Ed Moses
Ed Moses’s miniretrospective at Albertz Benda, which featured a dozen of the artist’s canvases, was also a memorial to his stunning achievements. The earliest, Peeleb, was made in 1998; the most recent, Krak-BLK, 2014, was created only four years before his death this year, at the age of ninety-one. The paintings testified to his versatility and endlessly exploratory creativity. He was an action painter, as he acknowledged—but there were few action painters who were as “open to change,” to quote his friend Frank Gehry. Moses called himself the Mutator, implying that his art was in a constant state of metamorphosis. The sobriquet is certainly apt. It was difficult to imagine that the same hand made all the works in this show. Some of the images were painterly, others linear—thus the contradiction between pieces such as Bray-Fale, with its rich, smeary browns and blacks, and Ignon, with its precisionist facture (both works 2006).
Moses could careen between extremes in the same year. If he was a “signature painter,” he had many signatures. And why not? A meditating Buddhist for much of his life, he made work that appears as though he was waiting for the special moment of spiritual enlightenment (or satori), when one abandons the compliance of the False Self (or a particular mode of artmaking) for the spontaneous creativity of the True Self (with its many facets of expression), to reference the distinction made by psychoanalyst D. W. Winnicott. Moses repeatedly moved from conformity and inauthenticity to nonconformity and authenticity in a determined attempt to remain true to himself. He said that all of his paintings were “self-portraits”: pictures of a self that refused stasis, casting off old stylistic skins the moment they lost their spiritual significance. Thus Moses could abandon the turbulent darkness of Bronco, 2002, for the colorful suaveness of Diamond Jim, 2008 (the work from which the show borrowed its title), and then abandon that in 2011 for a strangely subdued mixed-media work, Untitled, a painting spotted with circles resembling craters on a pockmarked moon.
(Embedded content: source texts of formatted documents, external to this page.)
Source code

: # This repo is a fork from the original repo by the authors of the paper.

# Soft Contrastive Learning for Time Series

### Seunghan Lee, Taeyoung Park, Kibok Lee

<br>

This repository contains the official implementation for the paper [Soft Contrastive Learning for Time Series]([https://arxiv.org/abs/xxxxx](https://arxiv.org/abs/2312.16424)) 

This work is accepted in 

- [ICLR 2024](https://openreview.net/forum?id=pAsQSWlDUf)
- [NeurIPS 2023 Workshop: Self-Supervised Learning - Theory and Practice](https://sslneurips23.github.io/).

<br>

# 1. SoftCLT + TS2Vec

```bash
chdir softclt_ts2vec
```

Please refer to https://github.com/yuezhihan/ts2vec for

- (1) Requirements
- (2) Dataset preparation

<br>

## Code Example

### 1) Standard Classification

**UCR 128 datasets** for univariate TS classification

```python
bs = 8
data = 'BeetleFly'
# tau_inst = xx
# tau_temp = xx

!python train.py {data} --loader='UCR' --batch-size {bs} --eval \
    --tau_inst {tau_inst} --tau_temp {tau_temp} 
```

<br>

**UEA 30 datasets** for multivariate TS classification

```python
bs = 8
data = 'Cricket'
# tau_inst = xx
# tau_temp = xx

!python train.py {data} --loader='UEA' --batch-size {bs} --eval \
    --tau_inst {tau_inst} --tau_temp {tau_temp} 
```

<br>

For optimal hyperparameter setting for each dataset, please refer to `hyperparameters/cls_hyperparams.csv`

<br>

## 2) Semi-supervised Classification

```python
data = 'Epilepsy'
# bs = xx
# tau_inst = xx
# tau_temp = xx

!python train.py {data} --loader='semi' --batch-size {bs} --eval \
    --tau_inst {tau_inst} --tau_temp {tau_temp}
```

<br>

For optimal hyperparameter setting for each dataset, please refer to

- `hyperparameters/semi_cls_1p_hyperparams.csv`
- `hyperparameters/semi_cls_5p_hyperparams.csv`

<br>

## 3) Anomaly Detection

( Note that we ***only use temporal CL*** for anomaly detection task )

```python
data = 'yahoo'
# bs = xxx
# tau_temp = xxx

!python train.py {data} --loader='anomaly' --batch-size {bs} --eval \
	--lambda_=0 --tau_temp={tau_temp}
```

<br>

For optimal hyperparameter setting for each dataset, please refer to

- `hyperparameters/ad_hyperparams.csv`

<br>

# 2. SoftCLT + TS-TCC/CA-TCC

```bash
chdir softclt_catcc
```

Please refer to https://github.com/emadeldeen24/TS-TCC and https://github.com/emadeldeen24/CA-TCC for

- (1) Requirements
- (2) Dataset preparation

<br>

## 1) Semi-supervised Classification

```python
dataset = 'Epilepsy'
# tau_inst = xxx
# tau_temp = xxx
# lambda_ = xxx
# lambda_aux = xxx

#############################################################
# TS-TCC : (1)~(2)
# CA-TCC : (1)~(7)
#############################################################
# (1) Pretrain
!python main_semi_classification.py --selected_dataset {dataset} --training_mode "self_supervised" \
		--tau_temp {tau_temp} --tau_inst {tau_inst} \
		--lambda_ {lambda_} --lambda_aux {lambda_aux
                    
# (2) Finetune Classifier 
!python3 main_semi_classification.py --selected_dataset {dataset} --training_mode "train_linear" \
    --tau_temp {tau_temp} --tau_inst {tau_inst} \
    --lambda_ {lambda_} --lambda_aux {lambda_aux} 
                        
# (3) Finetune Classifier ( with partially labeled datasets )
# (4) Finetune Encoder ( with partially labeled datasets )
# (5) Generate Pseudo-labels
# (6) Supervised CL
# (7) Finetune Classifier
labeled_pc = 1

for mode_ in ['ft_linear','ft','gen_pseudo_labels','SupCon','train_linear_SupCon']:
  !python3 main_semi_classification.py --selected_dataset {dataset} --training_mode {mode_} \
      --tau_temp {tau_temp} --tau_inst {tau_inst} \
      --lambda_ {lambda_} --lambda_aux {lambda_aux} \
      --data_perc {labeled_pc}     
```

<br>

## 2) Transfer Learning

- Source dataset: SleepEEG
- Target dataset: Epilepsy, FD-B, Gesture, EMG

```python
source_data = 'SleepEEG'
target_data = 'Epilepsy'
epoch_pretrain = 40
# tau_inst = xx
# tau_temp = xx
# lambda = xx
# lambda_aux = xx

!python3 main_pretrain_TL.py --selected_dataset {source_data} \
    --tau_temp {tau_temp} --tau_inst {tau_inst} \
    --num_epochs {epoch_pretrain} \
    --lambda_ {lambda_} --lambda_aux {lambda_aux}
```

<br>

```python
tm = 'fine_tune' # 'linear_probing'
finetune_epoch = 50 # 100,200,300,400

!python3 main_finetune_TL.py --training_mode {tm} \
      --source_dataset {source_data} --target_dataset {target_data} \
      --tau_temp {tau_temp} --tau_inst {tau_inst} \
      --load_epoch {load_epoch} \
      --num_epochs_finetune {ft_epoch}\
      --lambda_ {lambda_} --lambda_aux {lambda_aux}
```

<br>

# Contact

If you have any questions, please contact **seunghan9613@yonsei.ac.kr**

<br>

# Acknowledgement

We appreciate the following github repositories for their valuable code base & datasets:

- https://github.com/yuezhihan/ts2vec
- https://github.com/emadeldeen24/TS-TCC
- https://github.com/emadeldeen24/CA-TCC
Moses’s works have a greater affinity with European art informel than with New York’s Abstract Expressionism. In the former, the artist sustains a lyrical flair; in the latter, the artist stops with an epic mess. Jackson Pollock, after all, was all about raw power. Moses’s poetic works, however, were concerned with accumulating a refined nuance with no preconceived conclusion or form: Expression is never finalized, but remains provisional, flexible, without a grandiose outcome in sight. Considering the fact that Moses lived and worked in Los Angeles—Venice, specifically—with his studio close to the Pacific Ocean, one might say that he surfed the surface of the canvas with his paint rather than dripped it around, as Pollock did. One should also note that there’s no mention of Moses in H. H. Arnason’s magisterial, two-volume survey, History of Modern Art (1968). Only Grandma Moses is named, which suggests the tragic shortcomings of textbook art scholarship.